颜琅琅被林得鹿扔到床上,包住腿的衬衫掉到脚踝,卧室比大厅更黑,他转身面对只能当遮挡物的木门。
颜琅琅捡起他的衬衫,坐好,手指扶住床沿边,“先开个灯吧?屋里黑黑的太难受了。”
林得鹿:“你中午穿过来的那条黑裤子呢?”
颜琅琅:“跟阿姨的孙子玩水打湿了。”
“把腿包上。
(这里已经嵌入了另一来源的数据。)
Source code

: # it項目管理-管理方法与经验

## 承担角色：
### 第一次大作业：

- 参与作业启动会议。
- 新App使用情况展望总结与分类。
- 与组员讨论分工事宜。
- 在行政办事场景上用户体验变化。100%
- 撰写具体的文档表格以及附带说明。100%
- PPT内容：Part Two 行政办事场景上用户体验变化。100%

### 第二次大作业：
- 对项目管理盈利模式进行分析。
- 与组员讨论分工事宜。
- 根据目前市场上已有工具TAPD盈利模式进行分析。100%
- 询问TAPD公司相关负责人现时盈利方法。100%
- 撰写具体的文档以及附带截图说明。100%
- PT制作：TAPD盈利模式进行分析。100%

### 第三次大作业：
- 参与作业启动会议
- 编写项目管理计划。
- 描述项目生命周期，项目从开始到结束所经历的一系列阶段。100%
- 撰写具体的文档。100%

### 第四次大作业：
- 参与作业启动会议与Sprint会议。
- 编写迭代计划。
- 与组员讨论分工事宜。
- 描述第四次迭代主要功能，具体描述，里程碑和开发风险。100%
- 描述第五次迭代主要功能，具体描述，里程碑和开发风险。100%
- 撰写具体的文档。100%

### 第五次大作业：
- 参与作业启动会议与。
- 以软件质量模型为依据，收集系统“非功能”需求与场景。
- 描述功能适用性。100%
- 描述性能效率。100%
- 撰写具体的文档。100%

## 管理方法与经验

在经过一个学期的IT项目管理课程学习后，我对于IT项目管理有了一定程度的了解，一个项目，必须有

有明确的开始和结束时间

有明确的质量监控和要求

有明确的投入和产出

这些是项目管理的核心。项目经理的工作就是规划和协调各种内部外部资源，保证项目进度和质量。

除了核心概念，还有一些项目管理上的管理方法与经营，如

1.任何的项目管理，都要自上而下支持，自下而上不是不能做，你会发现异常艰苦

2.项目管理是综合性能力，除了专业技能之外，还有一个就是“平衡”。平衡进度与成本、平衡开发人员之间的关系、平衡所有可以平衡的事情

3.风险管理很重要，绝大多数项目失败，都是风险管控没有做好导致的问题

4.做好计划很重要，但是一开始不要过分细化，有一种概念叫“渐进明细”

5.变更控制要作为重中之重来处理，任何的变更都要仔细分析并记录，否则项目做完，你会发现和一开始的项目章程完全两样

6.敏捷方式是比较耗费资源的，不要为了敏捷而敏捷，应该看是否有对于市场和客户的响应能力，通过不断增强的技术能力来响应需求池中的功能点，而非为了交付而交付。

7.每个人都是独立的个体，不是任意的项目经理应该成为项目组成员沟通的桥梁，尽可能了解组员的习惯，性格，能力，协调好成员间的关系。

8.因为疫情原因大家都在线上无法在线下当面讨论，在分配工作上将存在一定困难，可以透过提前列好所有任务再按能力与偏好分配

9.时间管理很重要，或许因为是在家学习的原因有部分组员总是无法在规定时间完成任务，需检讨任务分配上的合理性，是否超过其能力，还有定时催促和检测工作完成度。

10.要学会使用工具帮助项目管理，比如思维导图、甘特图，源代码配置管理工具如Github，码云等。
”
他点开灯。
房间里面没有衣柜,从角落钉两颗钉子牵一根绳,衣服内裤全挂在上面。
林得鹿取下一件纯黑短T往头上套,脊椎凝一股力量牵住背部的其他线条,骨节清晰山峦起伏,可惜室内光线昏暗,看不清楚。
颜琅琅微不可闻地叹了口气。
“怎么了?”
他忽然问。
颜琅琅仓促地收回自己的视线,一本正经得过分,“没什么啊,就没什么,你干嘛问我怎么了?”
林得鹿转身靠在门上看她,目光从上往下压她一截,颜琅琅说不清心虚还是害羞,转过脸瞥过眼,视线停在凉席上。
“我送你回去。”
他忽然开口。
“不行!”
颜琅琅激动地从床上站起来,衬衫一下掉在地上,过分长的两条腿占据室内空间。
她来了脾气捡起衣服扔到一边,“反正你看我也无欲无求,裹不裹有什么差别?这里头没空调,你又不开风扇,想热死我啊?”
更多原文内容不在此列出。